Enabling the Virtual Navy Enterprise
2009
The Virtual Navy Enterprise encompasses those Navy organizations, shipbuilders, integrators, and suppliers necessary to provide life cycle support for the fleet. The efficiency of this virtual enterprise is typically hampered by lack of interoperability and effective data exchange. This is particularly true for activities, such as ship alterations, that involve several different organizations. The ISE-6 team worked with Naval Surface Warfare Center (NSWC) Port Hueneme Division to develop a technical approach that fosters interoperability across the Virtual Navy Enterprise.
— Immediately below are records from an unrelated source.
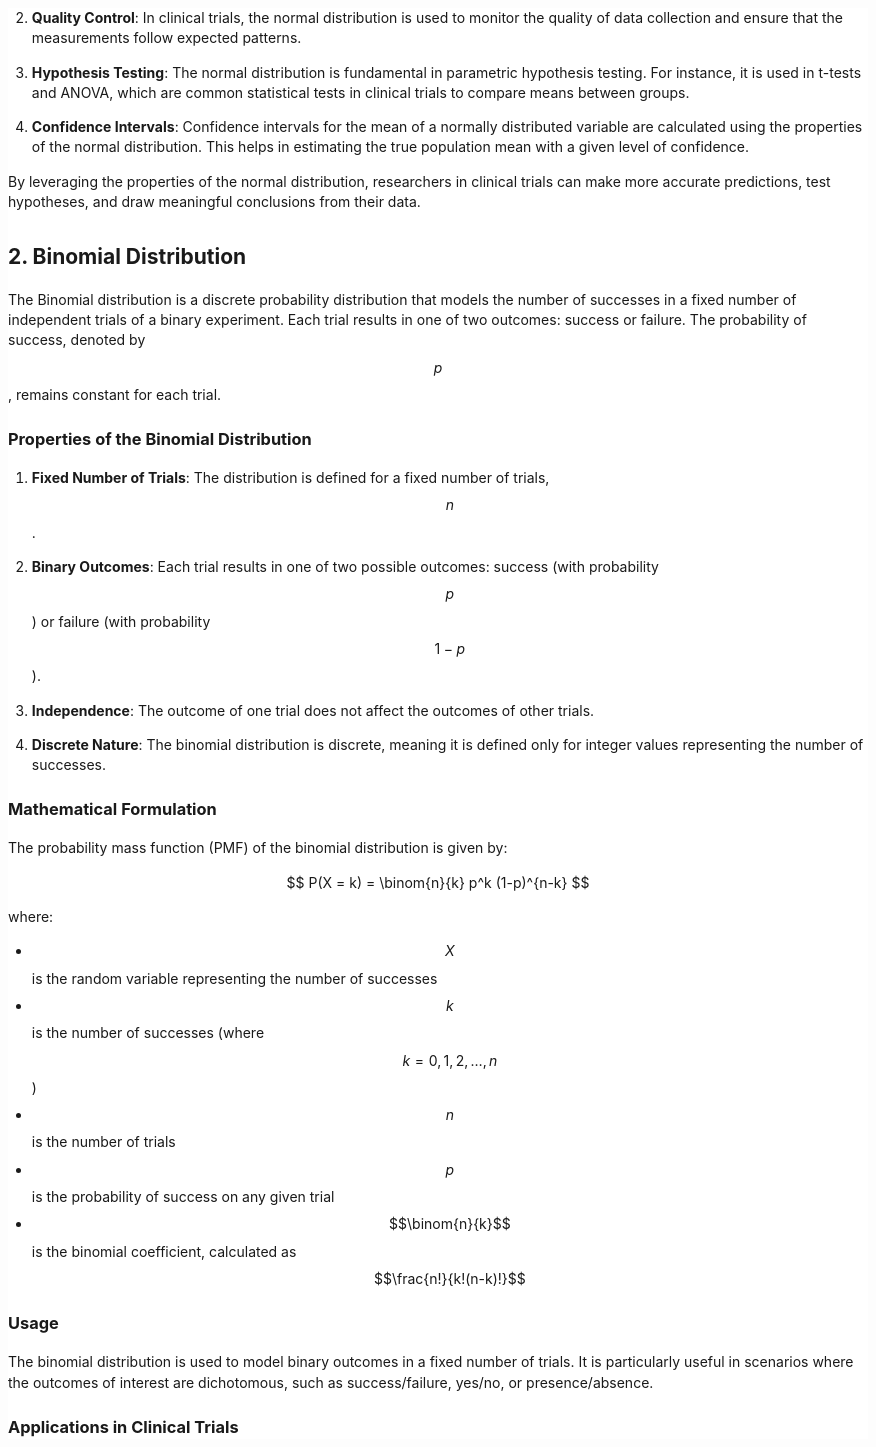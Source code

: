 2. **Quality Control**: In clinical trials, the normal distribution is used to monitor the quality of data collection and ensure that the measurements follow expected patterns.

3. **Hypothesis Testing**: The normal distribution is fundamental in parametric hypothesis testing. For instance, it is used in t-tests and ANOVA, which are common statistical tests in clinical trials to compare means between groups.

4. **Confidence Intervals**: Confidence intervals for the mean of a normally distributed variable are calculated using the properties of the normal distribution. This helps in estimating the true population mean with a given level of confidence.

By leveraging the properties of the normal distribution, researchers in clinical trials can make more accurate predictions, test hypotheses, and draw meaningful conclusions from their data.

## 2. Binomial Distribution

The Binomial distribution is a discrete probability distribution that models the number of successes in a fixed number of independent trials of a binary experiment. Each trial results in one of two outcomes: success or failure. The probability of success, denoted by $$p$$, remains constant for each trial.

### Properties of the Binomial Distribution

1. **Fixed Number of Trials**: The distribution is defined for a fixed number of trials, $$n$$.

2. **Binary Outcomes**: Each trial results in one of two possible outcomes: success (with probability $$p$$) or failure (with probability $$1-p$$).

3. **Independence**: The outcome of one trial does not affect the outcomes of other trials.

4. **Discrete Nature**: The binomial distribution is discrete, meaning it is defined only for integer values representing the number of successes.

### Mathematical Formulation

The probability mass function (PMF) of the binomial distribution is given by:

$$
P(X = k) = \binom{n}{k} p^k (1-p)^{n-k}
$$

where:

- $$X$$ is the random variable representing the number of successes
- $$k$$ is the number of successes (where $$k = 0, 1, 2, \ldots, n$$)
- $$n$$ is the number of trials
- $$p$$ is the probability of success on any given trial
- $$\binom{n}{k}$$ is the binomial coefficient, calculated as $$\frac{n!}{k!(n-k)!}$$

### Usage

The binomial distribution is used to model binary outcomes in a fixed number of trials. It is particularly useful in scenarios where the outcomes of interest are dichotomous, such as success/failure, yes/no, or presence/absence.

### Applications in Clinical Trials
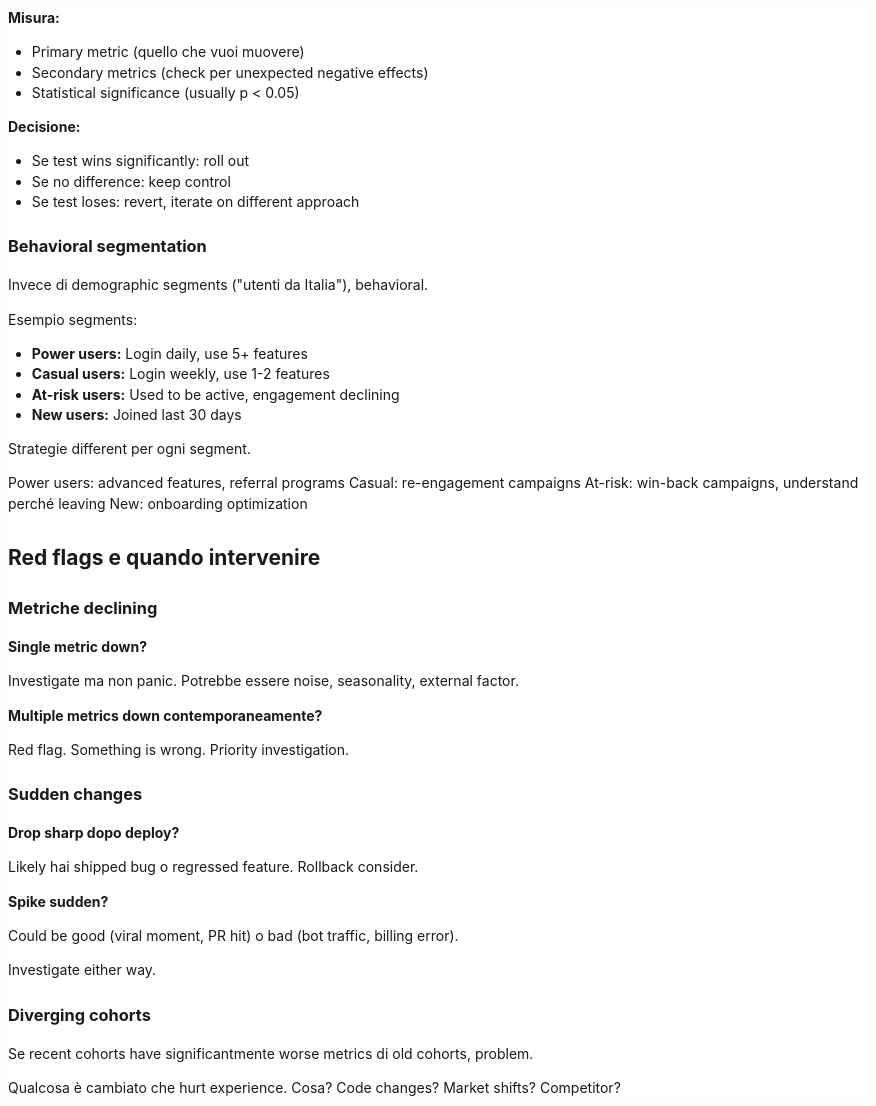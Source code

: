 **Misura:**
- Primary metric (quello che vuoi muovere)
- Secondary metrics (check per unexpected negative effects)
- Statistical significance (usually p < 0.05)

**Decisione:**
- Se test wins significantly: roll out
- Se no difference: keep control
- Se test loses: revert, iterate on different approach

### Behavioral segmentation

Invece di demographic segments ("utenti da Italia"), behavioral.

Esempio segments:
- **Power users:** Login daily, use 5+ features
- **Casual users:** Login weekly, use 1-2 features
- **At-risk users:** Used to be active, engagement declining
- **New users:** Joined last 30 days

Strategie different per ogni segment.

Power users: advanced features, referral programs
Casual: re-engagement campaigns
At-risk: win-back campaigns, understand perché leaving
New: onboarding optimization

## Red flags e quando intervenire

### Metriche declining

**Single metric down?**

Investigate ma non panic. Potrebbe essere noise, seasonality, external factor.

**Multiple metrics down contemporaneamente?**

Red flag. Something is wrong. Priority investigation.

### Sudden changes

**Drop sharp dopo deploy?**

Likely hai shipped bug o regressed feature. Rollback consider.

**Spike sudden?**

Could be good (viral moment, PR hit) o bad (bot traffic, billing error).

Investigate either way.

### Diverging cohorts

Se recent cohorts have significantmente worse metrics di old cohorts, problem.

Qualcosa è cambiato che hurt experience. Cosa? Code changes? Market shifts? Competitor?
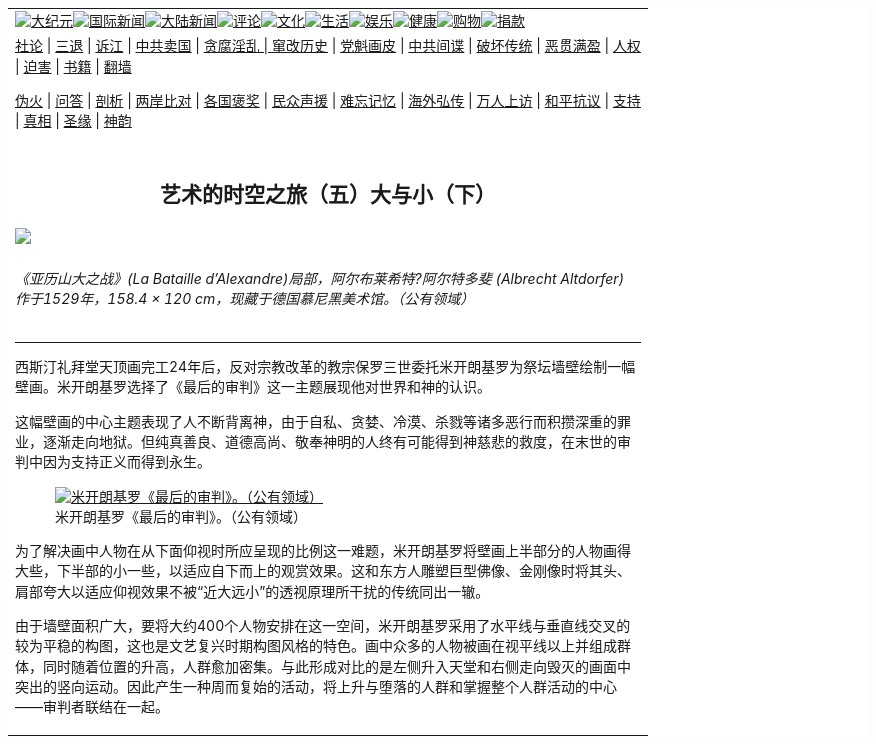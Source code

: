 <a name="1" id="1" target="_blank"></a><span id="1"></span>
<table border="0"><tr><td colspan="2" VALIGN=TOP><a href="https://github.com/ssuoew2898/djy/blob/master/gb/nsc413.md#1"><img src="https://gitlab.com/szzdlab/www/raw/master/t/djy/1.jpg" title="大纪元"></a><a href="https://github.com/ssuoew2898/djy/blob/master/gb/n24hr.md#1"><img src="https://gitlab.com/szzdlab/www/raw/master/t/djy/3.jpg" title="国际新闻"></a><a href="https://github.com/ssuoew2898/djy/blob/master/gb/nsc413.md#1"><img src="https://gitlab.com/szzdlab/www/raw/master/t/djy/4.jpg" title="大陆新闻"></a><a href="https://github.com/ssuoew2898/djy/blob/master/gb/news392.md#1"><img src="https://gitlab.com/szzdlab/www/raw/master/t/djy/5.jpg" title="评论"></a><a href="https://github.com/ssuoew2898/djy/blob/master/gb/news2007.md#1"><img src="https://gitlab.com/szzdlab/www/raw/master/t/djy/6.jpg" title="文化"></a><a href="https://github.com/ssuoew2898/djy/blob/master/gb/news2008.md#1"><img src="https://gitlab.com/szzdlab/www/raw/master/t/djy/7.jpg" title="生活"></a><a href="https://github.com/ssuoew2898/djy/blob/master/gb/ncyule.md#1"><img src="https://gitlab.com/szzdlab/www/raw/master/t/djy/8.jpg" title="娱乐"></a><a href="https://github.com/ssuoew2898/djy/blob/master/gb/nsc1002.md#1"><img src="https://gitlab.com/szzdlab/www/raw/master/t/djy/9.jpg" title="健康"><a href="https://www.youlucky.com"><img src="https://gitlab.com/szzdlab/www/raw/master/t/djy/10.jpg" title="购物"></a><a href="https://www.supportepoch.org/donation?utm_medium=epochtimes&utm_source=referral&utm_campaign=donate_button_djyhomepage"><img src="https://gitlab.com/szzdlab/www/raw/master/t/djy/12.jpg" title="捐款"></a></td></tr>
<tr><td colspan="2" VALIGN=TOP><a target="_blank" href="https://github.com/ssuoew2898/djy/blob/master/gb/9p.md#1">社论</a> | <a target="_blank" href="https://github.com/ssuoew2898/djy/blob/master/gb/nf5657.md#1">三退</a> | <a target="_blank" href="https://github.com/ssuoew2898/djy/blob/master/gb/nf6123.md#1">诉江</a> | <a target="_blank" href="https://github.com/ssuoew2898/djy/blob/master/gb/nf1176117.md#1">中共卖国</a> | <a target="_blank" href="https://github.com/ssuoew2898/djy/blob/master/gb/nf5773.md#1">贪腐淫乱 | <a target="_blank" href="https://github.com/ssuoew2898/djy/blob/master/gb/nf1176115.md#1">窜改历史</a> | <a target="_blank" href="https://github.com/ssuoew2898/djy/blob/master/gb/nf1176107.md#1">党魁画皮</a> | <a target="_blank" href="https://github.com/ssuoew2898/djy/blob/master/gb/nf1320400.md#1">中共间谍</a> | <a target="_blank" href="https://github.com/ssuoew2898/djy/blob/master/gb/nf1176114.md#1">破坏传统</a> | <a target="_blank" href="https://github.com/ssuoew2898/djy/blob/master/gb/nf5287.md#1">恶贯满盈</a> | <a target="_blank" href="https://github.com/ssuoew2898/djy/blob/master/gb/ncid278.md#1">人权</a> | <a target="_blank" href="https://github.com/ssuoew2898/djy/blob/master/gb/nf1176111.md#1">迫害</a> | <a target="_blank" href="https://github.com/ssuoew2898/djy/blob/master/gb/nf1235328.md#1">书籍</a> | <a target="_blank" href="https://github.com/ssuoew2898/www/blob/master/README.md?zsrh#1">翻墙</a></p><p><a target="_blank" href="https://github.com/ssuoew2898/djy/blob/master/gb/nf5562.md#1">伪火</a> | <a target="_blank" href="https://github.com/ssuoew2898/djy/blob/master/gb/nf4378.md#1">问答</a> | <a target="_blank" href="https://github.com/ssuoew2898/djy/blob/master/gb/nf5792.md#1">剖析</a> | <a target="_blank" href="https://github.com/ssuoew2898/djy/blob/master/gb/nf5735.md#1">两岸比对</a> | <a target="_blank" href="https://github.com/ssuoew2898/djy/blob/master/gb/nf6119.md#1">各国褒奖</a> | <a target="_blank" href="https://github.com/ssuoew2898/djy/blob/master/gb/nf6120.md#1">民众声援</a> | <a target="_blank" href="https://github.com/ssuoew2898/djy/blob/master/gb/nf1188594.md#1">难忘记忆</a> | <a target="_blank" href="https://github.com/ssuoew2898/djy/blob/master/gb/nf3180.md#1">海外弘传</a> | <a target="_blank" href="https://github.com/ssuoew2898/djy/blob/master/gb/nf5410.md#1">万人上访</a> | <a target="_blank" href="https://github.com/ssuoew2898/ntdtv/blob/master/gb/prog1530_1.md#1">和平抗议</a> | <a target="_blank" href="https://github.com/ssuoew2898/djy/blob/master/gb/nf4386.md#1">支持</a> | <a target="_blank" href="https://github.com/ssuoew2898/djy/blob/master/gb/nf4389.md#1">真相</a> | <a target="_blank" href="https://github.com/ssuoew2898/djy/blob/master/gb/nf5790.md#1">圣缘</a> | <a target="_blank" href="https://github.com/ssuoew2898/djy/blob/master/gb/nf4786.md#1">神韵</a></td></tr>
<tr><td VALIGN=TOP width="626"><h2 align=center>艺术的时空之旅（五）大与小（下）</h2>
<img src="http://i.epochtimes.com/assets/uploads/2019/11/Albrecht_Altdorfer-600x400.jpg" />
<h6>《亚历山大之战》(La Bataille d&#8217;Alexandre)局部，阿尔布莱希特?阿尔特多斐 (Albrecht Altdorfer) 作于1529年，158.4 × 120 cm，现藏于德国慕尼黑美术馆。（公有领域）
</h6>
<hr>
<p>西斯汀礼拜堂天顶画完工24年后，反对宗教改革的教宗保罗三世委托米开朗基罗为祭坛墙壁绘制一幅壁画。米开朗基罗选择了《最后的审判》这一主题展现他对世界和神的认识。</p>
<p>这幅壁画的中心主题表现了人不断背离神，由于自私、贪婪、冷漠、杀戮等诸多恶行而积攒深重的罪业，逐渐走向地狱。但纯真善良、道德高尚、敬奉神明的人终有可能得到神慈悲的救度，在末世的审判中因为支持正义而得到永生。</p>
<figure id="attachment_11531467" style="width: 363px" class="wp-caption aligncenter"><a href="http://i.epochtimes.com/assets/uploads/2013/04/Last_Judgement_Michelangelo.jpg"><img class="size-medium_vertical wp-image-11531467" src="http://i.epochtimes.com/assets/uploads/2013/04/Last_Judgement_Michelangelo-363x400.jpg" alt="米开朗基罗《最后的审判》。（公有领域）" width="363" b="400" /></a><figcaption class="wp-caption-text">米开朗基罗《最后的审判》。（公有领域）</figcaption></figure>
<p>为了解决画中人物在从下面仰视时所应呈现的比例这一难题，米开朗基罗将壁画上半部分的人物画得大些，下半部的小一些，以适应自下而上的观赏效果。这和东方人雕塑巨型佛像、金刚像时将其头、肩部夸大以适应仰视效果不被“近大远小”的透视原理所干扰的传统同出一辙。</p>
<p>由于墙壁面积广大，要将大约400个人物安排在这一空间，米开朗基罗采用了水平线与垂直线交叉的较为平稳的构图，这也是文艺复兴时期构图风格的特色。画中众多的人物被画在视平线以上并组成群体，同时随着位置的升高，人群愈加密集。与此形成对比的是左侧升入天堂和右侧走向毁灭的画面中突出的竖向运动。因此产生一种周而复始的活动，将上升与堕落的人群和掌握整个人群活动的中心——审判者联结在一起。</p>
This extends the ISE-6 Phase 1 work with the Product Life Cycle Support (PLCS) standard to include exchange of technical publication data using the S1000D international standard, which allows exchange of design and logistics data between in-service engineering agents (ISEAs), Naval Sea Systems Command (NAVSEA), shipyards, and original equipment manufacturers (OEMs). A key result was the ability to automate identification of change impacts to technical publications, reducing the costs to evaluate changes and supporting cost-benefit analysis and design trade studies. The ISE-6 team also worked with the US Navy S1000D Working Group and DDG 1000 Technical Data Working Group to help formulate S1 000D data module naming rules, metadata use for efficient searching, and business rule definition. The ISE-6 team conducted a demonstration of this approach for a Ship Alteration resulting from a vendor change to the radar oscillator. The ISEA updates the radar product data and technical publication to reflect this change. An Engineering Change is coordinated between NSWC Carderock Division - Ship Systems Engineering Station (SSES) Philadelphia and the shipyard to implement the Ship Change Document (SCD). The changes are passed, via PLCS and S1000D, to the shipyard Integrated Data Environments (IDE) resulting in an associated change to the heating, ventilation, and air-conditioning (HVAC) system to accommodate the increased heat load. The shipyard develops a design change. The S1000D data modules affected by the AC unit change are identified by the shipyard and updated to reflect the change.